* [Recorded data]:
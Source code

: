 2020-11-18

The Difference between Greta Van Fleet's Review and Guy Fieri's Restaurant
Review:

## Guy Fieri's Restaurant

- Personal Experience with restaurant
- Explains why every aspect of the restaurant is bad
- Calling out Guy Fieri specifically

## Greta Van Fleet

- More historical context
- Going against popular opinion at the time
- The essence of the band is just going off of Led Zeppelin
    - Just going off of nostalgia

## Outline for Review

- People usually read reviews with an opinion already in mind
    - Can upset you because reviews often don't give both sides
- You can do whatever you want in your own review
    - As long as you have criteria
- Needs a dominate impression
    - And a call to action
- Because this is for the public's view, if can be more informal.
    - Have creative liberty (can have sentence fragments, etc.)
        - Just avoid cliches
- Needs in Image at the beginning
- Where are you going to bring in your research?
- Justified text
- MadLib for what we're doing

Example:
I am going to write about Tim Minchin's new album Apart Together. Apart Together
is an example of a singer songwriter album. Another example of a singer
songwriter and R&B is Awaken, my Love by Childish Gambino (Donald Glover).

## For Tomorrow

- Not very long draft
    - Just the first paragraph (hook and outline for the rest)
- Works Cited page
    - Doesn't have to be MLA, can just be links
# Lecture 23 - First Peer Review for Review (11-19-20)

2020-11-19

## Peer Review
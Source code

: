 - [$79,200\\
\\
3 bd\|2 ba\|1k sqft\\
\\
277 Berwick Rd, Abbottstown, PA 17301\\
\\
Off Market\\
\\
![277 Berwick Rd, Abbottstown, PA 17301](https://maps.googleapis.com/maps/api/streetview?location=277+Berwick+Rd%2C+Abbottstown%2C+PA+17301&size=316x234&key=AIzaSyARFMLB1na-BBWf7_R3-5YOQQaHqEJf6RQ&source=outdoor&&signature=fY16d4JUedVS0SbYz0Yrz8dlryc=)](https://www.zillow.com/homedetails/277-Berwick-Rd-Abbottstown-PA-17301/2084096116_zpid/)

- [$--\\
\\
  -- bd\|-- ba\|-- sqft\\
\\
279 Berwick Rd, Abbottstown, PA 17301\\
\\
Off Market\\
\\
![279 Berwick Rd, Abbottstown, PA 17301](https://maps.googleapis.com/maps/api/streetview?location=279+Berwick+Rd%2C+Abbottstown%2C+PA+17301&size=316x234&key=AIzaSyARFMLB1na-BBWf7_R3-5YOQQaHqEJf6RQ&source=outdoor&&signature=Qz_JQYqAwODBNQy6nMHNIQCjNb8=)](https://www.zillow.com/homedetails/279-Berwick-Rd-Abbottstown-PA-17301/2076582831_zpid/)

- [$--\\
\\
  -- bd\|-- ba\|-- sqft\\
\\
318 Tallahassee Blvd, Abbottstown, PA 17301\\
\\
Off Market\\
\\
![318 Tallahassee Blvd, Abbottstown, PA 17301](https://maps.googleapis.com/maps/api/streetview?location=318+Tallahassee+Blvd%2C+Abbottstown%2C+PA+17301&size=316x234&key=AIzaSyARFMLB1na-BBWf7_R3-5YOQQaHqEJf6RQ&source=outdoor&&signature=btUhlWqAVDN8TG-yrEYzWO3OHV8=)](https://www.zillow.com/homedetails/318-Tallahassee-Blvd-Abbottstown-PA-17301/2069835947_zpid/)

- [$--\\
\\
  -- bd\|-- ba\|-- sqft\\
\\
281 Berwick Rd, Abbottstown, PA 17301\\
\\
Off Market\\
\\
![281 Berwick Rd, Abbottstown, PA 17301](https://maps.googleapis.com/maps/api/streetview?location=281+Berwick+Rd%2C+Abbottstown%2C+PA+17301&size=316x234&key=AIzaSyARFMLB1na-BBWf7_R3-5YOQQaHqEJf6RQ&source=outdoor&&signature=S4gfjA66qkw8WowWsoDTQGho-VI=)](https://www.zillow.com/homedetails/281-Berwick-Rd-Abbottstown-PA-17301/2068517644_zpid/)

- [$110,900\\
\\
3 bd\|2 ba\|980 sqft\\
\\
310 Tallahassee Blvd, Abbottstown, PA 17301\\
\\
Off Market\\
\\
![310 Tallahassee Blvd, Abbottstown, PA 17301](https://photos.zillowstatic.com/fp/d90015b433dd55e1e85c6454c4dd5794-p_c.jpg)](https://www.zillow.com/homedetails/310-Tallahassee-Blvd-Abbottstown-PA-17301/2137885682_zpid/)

* [What is expected]:
Exactly as written, reproduce the whole listing.

* [Result for this task]:
Source code

: 2020-11-18

The Difference between Greta Van Fleet's Review and Guy Fieri's Restaurant
Review:

## Guy Fieri's Restaurant

- Personal Experience with restaurant
- Explains why every aspect of the restaurant is bad
- Calling out Guy Fieri specifically

## Greta Van Fleet

- More historical context
- Going against popular opinion at the time
- The essence of the band is just going off of Led Zeppelin
    - Just going off of nostalgia

## Outline for Review

- People usually read reviews with an opinion already in mind
    - Can upset you because reviews often don't give both sides
- You can do whatever you want in your own review
    - As long as you have criteria
- Needs a dominate impression
    - And a call to action
- Because this is for the public's view, if can be more informal.
    - Have creative liberty (can have sentence fragments, etc.)
        - Just avoid cliches
- Needs in Image at the beginning
- Where are you going to bring in your research?
- Justified text
- MadLib for what we're doing

Example:
I am going to write about Tim Minchin's new album Apart Together. Apart Together
is an example of a singer songwriter album. Another example of a singer
songwriter and R&B is Awaken, my Love by Childish Gambino (Donald Glover).

## For Tomorrow

- Not very long draft
    - Just the first paragraph (hook and outline for the rest)
- Works Cited page
    - Doesn't have to be MLA, can just be links
# Lecture 23 - First Peer Review for Review (11-19-20)

2020-11-19

## Peer Review
Source code

: - [$79,200\\
\\
3 bd\|2 ba\|1k sqft\\
\\
277 Berwick Rd, Abbottstown, PA 17301\\
\\
Off Market\\
\\
![277 Berwick Rd, Abbottstown, PA 17301](https://maps.googleapis.com/maps/api/streetview?location=277+Berwick+Rd%2C+Abbottstown%2C+PA+17301&size=316x234&key=AIzaSyARFMLB1na-BBWf7_R3-5YOQQaHqEJf6RQ&source=outdoor&&signature=fY16d4JUedVS0SbYz0Yrz8dlryc=)](https://www.zillow.com/homedetails/277-Berwick-Rd-Abbottstown-PA-17301/2084096116_zpid/)

- [$--\\
\\
  -- bd\|-- ba\|-- sqft\\
\\
279 Berwick Rd, Abbottstown, PA 17301\\
\\
Off Market\\
\\
![279 Berwick Rd, Abbottstown, PA 17301](https://maps.googleapis.com/maps/api/streetview?location=279+Berwick+Rd%2C+Abbottstown%2C+PA+17301&size=316x234&key=AIzaSyARFMLB1na-BBWf7_R3-5YOQQaHqEJf6RQ&source=outdoor&&signature=Qz_JQYqAwODBNQy6nMHNIQCjNb8=)](https://www.zillow.com/homedetails/279-Berwick-Rd-Abbottstown-PA-17301/2076582831_zpid/)

- [$--\\
\\
  -- bd\|-- ba\|-- sqft\\
\\
318 Tallahassee Blvd, Abbottstown, PA 17301\\
\\
Off Market\\
\\
![318 Tallahassee Blvd, Abbottstown, PA 17301](https://maps.googleapis.com/maps/api/streetview?location=318+Tallahassee+Blvd%2C+Abbottstown%2C+PA+17301&size=316x234&key=AIzaSyARFMLB1na-BBWf7_R3-5YOQQaHqEJf6RQ&source=outdoor&&signature=btUhlWqAVDN8TG-yrEYzWO3OHV8=)](https://www.zillow.com/homedetails/318-Tallahassee-Blvd-Abbottstown-PA-17301/2069835947_zpid/)

- [$--\\
\\
  -- bd\|-- ba\|-- sqft\\
\\
281 Berwick Rd, Abbottstown, PA 17301\\
\\
Off Market\\
\\
![281 Berwick Rd, Abbottstown, PA 17301](https://maps.googleapis.com/maps/api/streetview?location=281+Berwick+Rd%2C+Abbottstown%2C+PA+17301&size=316x234&key=AIzaSyARFMLB1na-BBWf7_R3-5YOQQaHqEJf6RQ&source=outdoor&&signature=S4gfjA66qkw8WowWsoDTQGho-VI=)](https://www.zillow.com/homedetails/281-Berwick-Rd-Abbottstown-PA-17301/2068517644_zpid/)

- [$110,900\\
\\
3 bd\|2 ba\|980 sqft\\
\\
310 Tallahassee Blvd, Abbottstown, PA 17301\\
\\
Off Market\\
\\
![310 Tallahassee Blvd, Abbottstown, PA 17301](https://photos.zillowstatic.com/fp/d90015b433dd55e1e85c6454c4dd5794-p_c.jpg)](https://www.zillow.com/homedetails/310-Tallahassee-Blvd-Abbottstown-PA-17301/2137885682_zpid/)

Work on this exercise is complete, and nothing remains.